Former Vice President Kamala Harris sat down with Rachel Maddow on Monday evening for her first news interview since she left office — and lost the 2024 presidential election to Donald Trump. The exclusive sit-down comes amid a flurry of recent headlines surrounding Harris’ new memoir, “107 Days,” which is set to be released Tuesday.
In the book, Harris pulls back the curtain on her chaotic and truncated campaign for president. In one anecdote, she recalled how her team urged her to deliver a speech punching back at Trump over his attacks on her racial identity. “I was not about to take Trump’s bait,” she wrote. “Today he wants me to prove my race. What’s next? He’ll say I’m not a woman and I’ll need to show my vagina?”
Harris told Maddow she knew “the character” she was running against. “He did it with President Obama. He did it with Secretary Clinton. He throws this stuff out that he thinks will be an individual’s weakness or Achilles’ heel, with the intent to distract from the fact that, as it was in this campaign, he had no plan for actually bringing down costs and prices for the American people,” Harris said. “And I wasn’t about to fall for that bait.”
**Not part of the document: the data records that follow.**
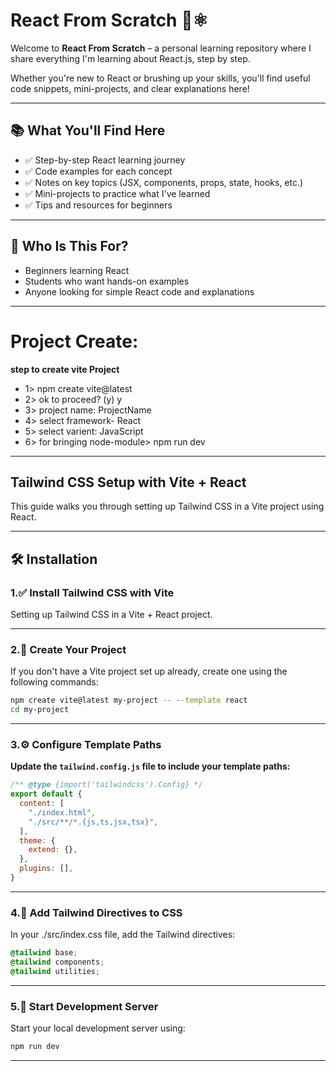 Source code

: # React From Scratch 🧠⚛️

Welcome to **React From Scratch** – a personal learning repository where I share everything I'm learning about React.js, step by step.

Whether you're new to React or brushing up your skills, you'll find useful code snippets, mini-projects, and clear explanations here!

---

## 📚 What You'll Find Here

- ✅ Step-by-step React learning journey
- ✅ Code examples for each concept
- ✅ Notes on key topics (JSX, components, props, state, hooks, etc.)
- ✅ Mini-projects to practice what I've learned
- ✅ Tips and resources for beginners

---

## 🚀 Who Is This For?

- Beginners learning React
- Students who want hands-on examples
- Anyone looking for simple React code and explanations

---

# Project Create:

**step to create vite Project**

- 1> npm create vite@latest
- 2> ok to proceed? (y) y
- 3> project name: ProjectName
- 4> select framework- React
- 5> select varient: JavaScript
- 6> for bringing node-module> npm run dev

---

## Tailwind CSS Setup with Vite + React

This guide walks you through setting up Tailwind CSS in a Vite project using React.

---

## 🛠️ Installation

### 1.✅ Install Tailwind CSS with Vite

Setting up Tailwind CSS in a Vite + React project.

---

### 2.📁 Create Your Project

If you don't have a Vite project set up already, create one using the following commands:
```bash
npm create vite@latest my-project -- --template react
cd my-project

```

---
### 3.⚙️ Configure Template Paths

**Update the `tailwind.config.js` file to include your template paths:**

```js
/** @type {import('tailwindcss').Config} */
export default {
  content: [
    "./index.html",
    "./src/**/*.{js,ts,jsx,tsx}",
  ],
  theme: {
    extend: {},
  },
  plugins: [],
}
```
---

### 4.🎨 Add Tailwind Directives to CSS
In your ./src/index.css file, add the Tailwind directives:

```css
@tailwind base;
@tailwind components;
@tailwind utilities;
```
---
### 5.🚀 Start Development Server
Start your local development server using:
```bash
npm run dev
```
---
Maddow called Harris “the patron saint of ‘I told you so,’” noting that she frequently warned about Trump’s planned executive overreach on the campaign trail. However, according to Harris, she did not predict just how easily America’s most powerful people and institutions would go along with those plans.
“I am a lifelong public servant,” but “I’ve worked closely with the private sector over many years,” Harris said. “And I always believed that if push came to shove, those titans of industry would be guardrails for our democracy, for the importance of sustaining democratic institutions. And one by one by one, they have been silent.
“Perhaps it’s because they want a merger approved or they want to avoid an investigation,” she continued. “But at some point they’ve got to stand up for the sake of the people who rely on all of these institutions — to have integrity and to, at some point, be the guardrails against a tyrant [who] was using the federal government to execute his whim and fancy because of a fragile ego.”
In the face of this corporate capitulation, Harris spoke about the important role the American people can play, citing ABC’s ending of Jimmy Kimmel’s suspension as an example: “We saw the power of the people over the last few days, and it spoke volumes, and it moved a decision in the right direction.”
But Harris stressed that to build a proper resistance to the administration, people should “understand that this is bigger than Donald Trump.”
“So when we talk about where the fight must go,” she continued, ‘there is the aspect of it that is about the immediate moment, such as the weight of the federal government being used to silence critics, citizens, and it must be about understanding that this did not just happen overnight, and we have to pay attention to an agenda that is not going to necessarily go away when this guy is finally turned out of office.”